Thanks for your reply, lots of useful info there! See my reply to Abraham re: the 80% stat. It's an approximation for the sake of discussion.
Luck has nothing (or very little) to do with success in the software projects, especially in the complex ones. You just don't happen to stumble by luck on the Linux kernel code :) In my personal humble experience I probably had to write (and subsequently delete) more than 100 lines of code before I arrived at the final 10 lines which I was happy to commit to the repo. See, again the "90% of everything is crap" rule is at work here :) It's inevitable.
Bad luck can be a factor in the failure of software projects, of course. There are a myriad of ways to fail in a software project and of them is pure misfortune, but there are very few ways to succeed and none of them is luck.
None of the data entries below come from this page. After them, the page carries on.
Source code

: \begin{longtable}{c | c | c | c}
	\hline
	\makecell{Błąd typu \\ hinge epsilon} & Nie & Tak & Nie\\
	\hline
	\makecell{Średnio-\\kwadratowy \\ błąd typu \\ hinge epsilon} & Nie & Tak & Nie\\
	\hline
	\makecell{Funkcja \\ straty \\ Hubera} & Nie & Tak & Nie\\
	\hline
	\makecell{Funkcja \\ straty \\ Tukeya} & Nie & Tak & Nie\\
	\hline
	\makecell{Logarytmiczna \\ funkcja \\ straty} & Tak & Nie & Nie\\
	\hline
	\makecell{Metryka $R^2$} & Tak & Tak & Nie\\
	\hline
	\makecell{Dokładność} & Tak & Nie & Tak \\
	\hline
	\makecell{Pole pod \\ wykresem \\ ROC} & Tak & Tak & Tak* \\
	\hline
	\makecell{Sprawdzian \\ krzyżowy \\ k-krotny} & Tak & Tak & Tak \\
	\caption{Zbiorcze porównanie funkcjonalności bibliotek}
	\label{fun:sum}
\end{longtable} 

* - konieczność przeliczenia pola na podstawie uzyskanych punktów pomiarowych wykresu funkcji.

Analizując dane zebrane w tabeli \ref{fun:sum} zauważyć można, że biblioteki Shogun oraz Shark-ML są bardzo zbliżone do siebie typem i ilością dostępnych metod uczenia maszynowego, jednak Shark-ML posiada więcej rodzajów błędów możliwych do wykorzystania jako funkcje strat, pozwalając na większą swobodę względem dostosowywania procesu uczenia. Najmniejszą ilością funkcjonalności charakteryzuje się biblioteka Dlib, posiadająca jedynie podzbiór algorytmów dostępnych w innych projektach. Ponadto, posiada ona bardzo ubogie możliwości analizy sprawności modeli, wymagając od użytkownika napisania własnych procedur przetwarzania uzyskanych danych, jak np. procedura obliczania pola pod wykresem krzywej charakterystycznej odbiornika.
So, people deliver software projects not because they are lucky, but because they know what they are doing. The ones that get promoted and get to teach others are not necessarily the clever 20%. Plus the 80% of those "others" are the less clever bunch so they will inevitably misapply the methods preached by the gurus.
I agree that just having the right people is not enough. However it's 80% of success (please don't ask me from where did I get the 80% figure :)), because the right people will come up with the right methods (Gawande is a perfect example of the right type of person -- he saw a problem and he found a solution for it). They won't call it Agile or anything else with a capital first letter, they might just call it a checklist, and they will know not only what to put on that list, but also how to get it done.